Bank Of America Class Action Suit Over Merrill Lynch Acquisition Moves Forward


A Manhattan district judge has ruled that disgruntled shareholders can combine their claims that BofA hid how much it was agreeing to pay Merrill executives even while its own financial condition was forcing it to accept a federal bailout.


As he pointed out the dispute definitely qualifies as a "class action" suit because so many investors were affected by any misstatements BofA might have made.


In theory, everyone who held Bank of America stock and call options between September 18, 2008 and January 21, 2009 -- the period between when the deal was announced and when BofA confessed a steep quarterly loss -- is eligible to join the suit.


Since BofA is arguably the most widely traded stock in history, that means that practically the entire market had an immediate financial stake in the bank telling the truth.


Even today, BAC shares are a significant constituent of some of the world's biggest mutual funds, ETFs and other institutional portfolios, which directly hold 57% of the stock on behalf of their own shareholders.


For a lot of industry watchers, this news reopens old questions that were not answered so much as buried.

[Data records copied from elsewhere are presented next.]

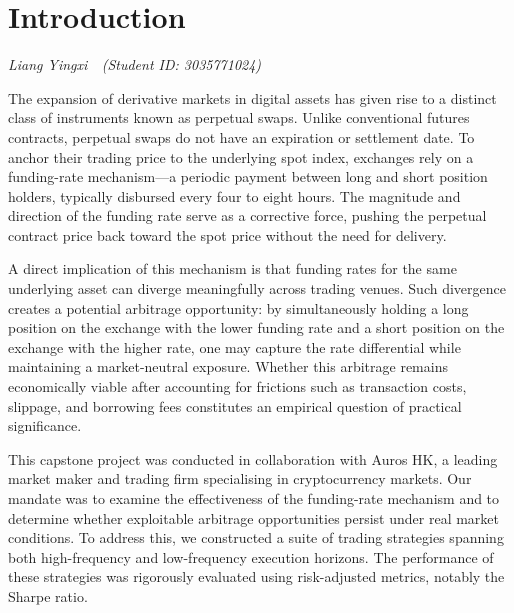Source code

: \documentclass[10pt,twocolumn,a4paper]{article}
\newcommand{\partauthor}[2]{%
  \begingroup\par\vspace{-2pt}%
  {\small\itshape #1\ \ (Student ID: #2)}\par\vspace{4pt}\endgroup}
\begin{document}
\section{Introduction}
\label{sec:intro}
\partauthor{Liang Yingxi}{3035771024}

The expansion of derivative markets in digital assets has given rise to a
distinct class of instruments known as perpetual swaps.  Unlike
conventional futures contracts, perpetual swaps do not have an expiration
or settlement date.  To anchor their trading price to the underlying spot
index, exchanges rely on a funding-rate mechanism---a periodic payment
between long and short position holders, typically disbursed every four to
eight hours.  The magnitude and direction of the funding rate serve as a
corrective force, pushing the perpetual contract price back toward the
spot price without the need for delivery.

A direct implication of this mechanism is that funding rates for the same
underlying asset can diverge meaningfully across trading venues.  Such
divergence creates a potential arbitrage opportunity: by simultaneously
holding a long position on the exchange with the lower funding rate and a
short position on the exchange with the higher rate, one may capture the
rate differential while maintaining a market-neutral exposure.  Whether
this arbitrage remains economically viable after accounting for frictions
such as transaction costs, slippage, and borrowing fees constitutes an
empirical question of practical significance.

This capstone project was conducted in collaboration with Auros HK, a
leading market maker and trading firm specialising in cryptocurrency
markets.  Our mandate was to examine the effectiveness of the
funding-rate mechanism and to determine whether exploitable arbitrage
opportunities persist under real market conditions.  To address this, we
constructed a suite of trading strategies spanning both high-frequency and
low-frequency execution horizons.  The performance of these strategies was
rigorously evaluated using risk-adjusted metrics, notably the Sharpe
ratio.
\end{document}
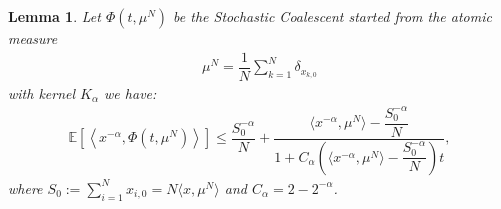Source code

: \documentclass[11pt,a4paper]{article}
\newcommand{\E}[1]{\mathbb{E}\left[#1\right]}
\newtheorem{lemma}[theorem]{Lemma}
\begin{document}
\begin{lemma}
    Let $\Phi(t,\mu^N)$ be the Stochastic Coalescent started from the atomic measure 
    \begin{align*}
        \mu^N = \dfrac{1}{N}\sum\limits_{k = 1}^N \delta_{x_{k,0}}
    \end{align*}
    with kernel $K_\alpha$ we have:
    \begin{align*}
        \E{\left\langle x^{-\alpha},\Phi(t,\mu^N)\right\rangle} \leq \dfrac{S_0^{-\alpha}}{N} + \dfrac{\langle x^{-\alpha},\mu^N \rangle - \dfrac{S_0^{-\alpha}}{N}}{1 + C_\alpha \left(\langle x^{-\alpha},\mu^N \rangle - \dfrac{S_0^{-\alpha}}{N}\right)t},
    \end{align*}
    where $S_0 := \sum\limits_{i = 1}^N x_{i,0} = N\langle x,\mu^N\rangle$ and $C_\alpha = 2 - 2^{-\alpha}$.
\end{lemma}
\end{document}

Right or wrong, the bonuses have already been paid, and many of the principals have moved on.


But was this a case of "I won't be here, you won't be here" for executives that should have been thinking of their shareholders instead of their own compensation?


Until we know, this will only prey on investors' ability to trust Merrill, BofA, or other institutions of similar size.


And since those investors are also clients, the question is why they're sticking with an institution that so many think has yet to tell them the whole truth.